Moreover, apart from the fact that the dominant perpetrator of the criminal enterprise received a life sentence, Annette’s death sentence is still disproportionate to the sentences imposed in other sex-related murder cases. The majority finds nine cases to be comparable to Annette’s case for purposes of its proportionality review. Of those nine, two resulted in the imposition of a death sentence by the court or jury. As those cases, State v. David Thomas Maziarz and State v. James Russell Trimble, have yet to be reviewed by this Court, they are not particularly relevant to the proportionality determination.

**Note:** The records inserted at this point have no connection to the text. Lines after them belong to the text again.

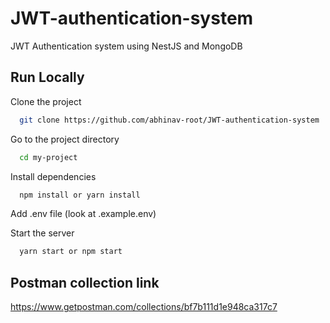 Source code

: # JWT-authentication-system
JWT Authentication system using NestJS and  MongoDB

## Run Locally

Clone the project

```bash
  git clone https://github.com/abhinav-root/JWT-authentication-system
```

Go to the project directory

```bash
  cd my-project
```

Install dependencies

```bash
  npm install or yarn install
```



Add .env file (look at .example.env)

Start the server

```bash
  yarn start or npm start
```


## Postman collection link
https://www.getpostman.com/collections/bf7b111d1e948ca317c7
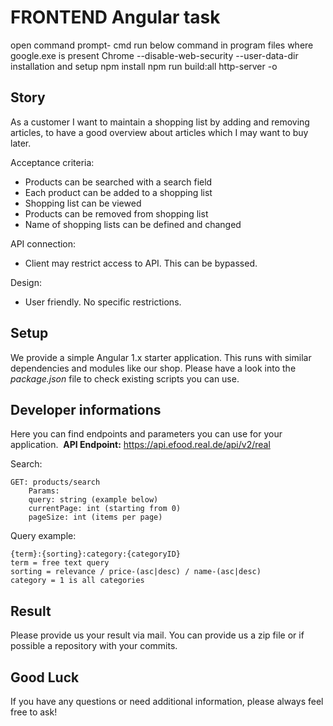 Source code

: # FRONTEND Angular task


open command prompt- cmd
run below command in program files where google.exe is present
Chrome  --disable-web-security --user-data-dir
installation and setup
npm install
npm run build:all
http-server -o



## Story 
As a customer 
I want to maintain a shopping list by adding and removing articles, 
to have a good overview about articles which I may want to buy later.

Acceptance criteria:
- Products can be searched with a search field
- Each product can be added to a shopping list
- Shopping list can be viewed
- Products can be removed from shopping list
- Name of shopping lists can be defined and changed

API connection:
- Client may restrict access to API. This can be bypassed.

Design:
- User friendly. No specific restrictions. 


## Setup
We provide a simple Angular 1.x starter application. This runs with similar dependencies and modules like our shop. Please have a look into the _package.json_ file to check existing scripts you can use. 

## Developer informations
Here you can find endpoints and parameters you can use for your application.  **API Endpoint:** https://api.efood.real.de/api/v2/real

Search:
``` 
GET: products/search
    Params: 
    query: string (example below)
 	currentPage: int (starting from 0)
 	pageSize: int (items per page)
```

Query example:
```
{term}:{sorting}:category:{categoryID}
term = free text query
sorting = relevance / price-(asc|desc) / name-(asc|desc)
category = 1 is all categories
```
## Result
Please provide us your result via mail. You can provide us a zip file or if possible a repository with your commits. 

## Good Luck
If you have any questions or need additional information, please always feel free to ask!

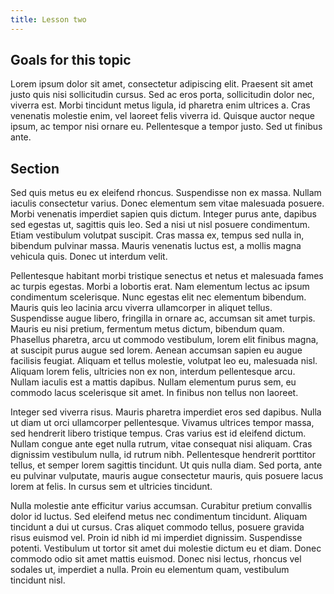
 ```yaml
---
title: Lesson two 
---
```

## Goals for this topic

Lorem ipsum dolor sit amet, consectetur adipiscing elit. Praesent sit amet justo quis nisi sollicitudin cursus. Sed ac eros porta, sollicitudin dolor nec, viverra est. Morbi tincidunt metus ligula, id pharetra enim ultrices a. Cras venenatis molestie enim, vel laoreet felis viverra id. Quisque auctor neque ipsum, ac tempor nisi ornare eu. Pellentesque a tempor justo. Sed ut finibus ante.

## Section 

Sed quis metus eu ex eleifend rhoncus. Suspendisse non ex massa. Nullam iaculis consectetur varius. Donec elementum sem vitae malesuada posuere. Morbi venenatis imperdiet sapien quis dictum. Integer purus ante, dapibus sed egestas ut, sagittis quis leo. Sed a nisi ut nisl posuere condimentum. Etiam vestibulum volutpat suscipit. Cras massa ex, tempus sed nulla in, bibendum pulvinar massa. Mauris venenatis luctus est, a mollis magna vehicula quis. Donec ut interdum velit.

Pellentesque habitant morbi tristique senectus et netus et malesuada fames ac turpis egestas. Morbi a lobortis erat. Nam elementum lectus ac ipsum condimentum scelerisque. Nunc egestas elit nec elementum bibendum. Mauris quis leo lacinia arcu viverra ullamcorper in aliquet tellus. Suspendisse augue libero, fringilla in ornare ac, accumsan sit amet turpis. Mauris eu nisi pretium, fermentum metus dictum, bibendum quam. Phasellus pharetra, arcu ut commodo vestibulum, lorem elit finibus magna, at suscipit purus augue sed lorem. Aenean accumsan sapien eu augue facilisis feugiat. Aliquam et tellus molestie, volutpat leo eu, malesuada nisl. Aliquam lorem felis, ultricies non ex non, interdum pellentesque arcu. Nullam iaculis est a mattis dapibus. Nullam elementum purus sem, eu commodo lacus scelerisque sit amet. In finibus non tellus non laoreet.

Integer sed viverra risus. Mauris pharetra imperdiet eros sed dapibus. Nulla ut diam ut orci ullamcorper pellentesque. Vivamus ultrices tempor massa, sed hendrerit libero tristique tempus. Cras varius est id eleifend dictum. Nullam congue ante eget nulla rutrum, vitae consequat nisi aliquam. Cras dignissim vestibulum nulla, id rutrum nibh. Pellentesque hendrerit porttitor tellus, et semper lorem sagittis tincidunt. Ut quis nulla diam. Sed porta, ante eu pulvinar vulputate, mauris augue consectetur mauris, quis posuere lacus lorem at felis. In cursus sem et ultricies tincidunt.

Nulla molestie ante efficitur varius accumsan. Curabitur pretium convallis dolor id luctus. Sed eleifend metus nec condimentum tincidunt. Aliquam tincidunt a dui ut cursus. Cras aliquet commodo tellus, posuere gravida risus euismod vel. Proin id nibh id mi imperdiet dignissim. Suspendisse potenti. Vestibulum ut tortor sit amet dui molestie dictum eu et diam. Donec commodo odio sit amet mattis euismod. Donec nisi lectus, rhoncus vel sodales ut, imperdiet a nulla. Proin eu elementum quam, vestibulum tincidunt nisl.
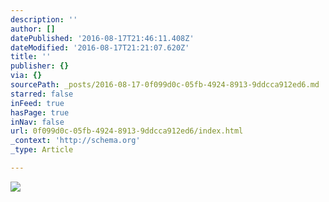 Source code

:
 ```yaml
---
description: ''
author: []
datePublished: '2016-08-17T21:46:11.408Z'
dateModified: '2016-08-17T21:21:07.620Z'
title: ''
publisher: {}
via: {}
sourcePath: _posts/2016-08-17-0f099d0c-05fb-4924-8913-9ddcca912ed6.md
starred: false
inFeed: true
hasPage: true
inNav: false
url: 0f099d0c-05fb-4924-8913-9ddcca912ed6/index.html
_context: 'http://schema.org'
_type: Article

---
```

![](https://the-grid-user-content.s3-us-west-2.amazonaws.com/10f1f932-5456-4675-a1fb-db4a7866ee32.jpg)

In the other seven cases noted by the majority, the sentencing authority imposed life imprisonment. The defendants in those cases were between the ages of eighteen and thirty-six. Annette was nineteen years of age when she committed the crime. She was diagnosed by her doctors as having a borderline personality disorder, and she has a recorded history of learning disabilities. In all of the cases reviewed by the majority, the defendants committed the murder and rape or attempted rape of their victims as principals in the first degree. Annette was a principal in the first degree to murder but a principal in the second degree to the rape and the sexual offense.

In three of the seven cases where life imprisonment was imposed, the defendants Elvis Horton, John Kevin Johnson, and Howard Hines, had criminal records involving prior “crimes of violence” or other serious crimes. Both Horton and Hines had previously been convicted of rape or assault with intent to rape, along with several crimes involving the use of a deadly weapon. In addition, Johnson was found to have bragged about his killing to five witnesses, and then attempted to contract for several of their murders. Annette has not previously been convicted of a crime of violence. Unlike the seven cases considered by the majority, in the present case it is unclear precisely what events precipitated the victim’s death. Furthermore, the jury was unable to find that Annette willfully, deliberately, and with premeditation, murdered the victim; the jury found only felony murder.

The crimes committed by Annette and her husband were horrible, and I do not intend to minimize that fact. Nevertheless, the horrible nature of the criminal enterprise is not the statutory basis for our review of the death penalty. Instead, the question is whether the death sentence is disproportionate to the sentences imposed in similar cases. Comparing this case to similar cases, all involving sentences of life imprisonment, compels the conclusion that the death sentence here is disproportionate.

III.

Even if the majority were correct in holding that Annette’s death sentence is not disproportionate to that imposed in similar cases, Annette’s case should nevertheless be remanded to the trial court for further consideration of the sentence. A defendant is only eligible for the death penalty where at least one of several statutory aggravating factors is found to exist beyond a reasonable doubt, Tichnell v. State, supra, 287 Md. at 729, 415 A.2d 830. In the present case, the jury found Annette guilty of rape, sexual offense and robbery, and the trial judge apparently relied on all three felonies as aggravating circumstances, pursuant to § 413(d)(10). Annette was a second degree principal with respect to at least two of these crimes. Despite Annette’s status as a second degree principal to these crimes, the majority concludes that they were aggravating circumstances under § 413(d)(10). I disagree.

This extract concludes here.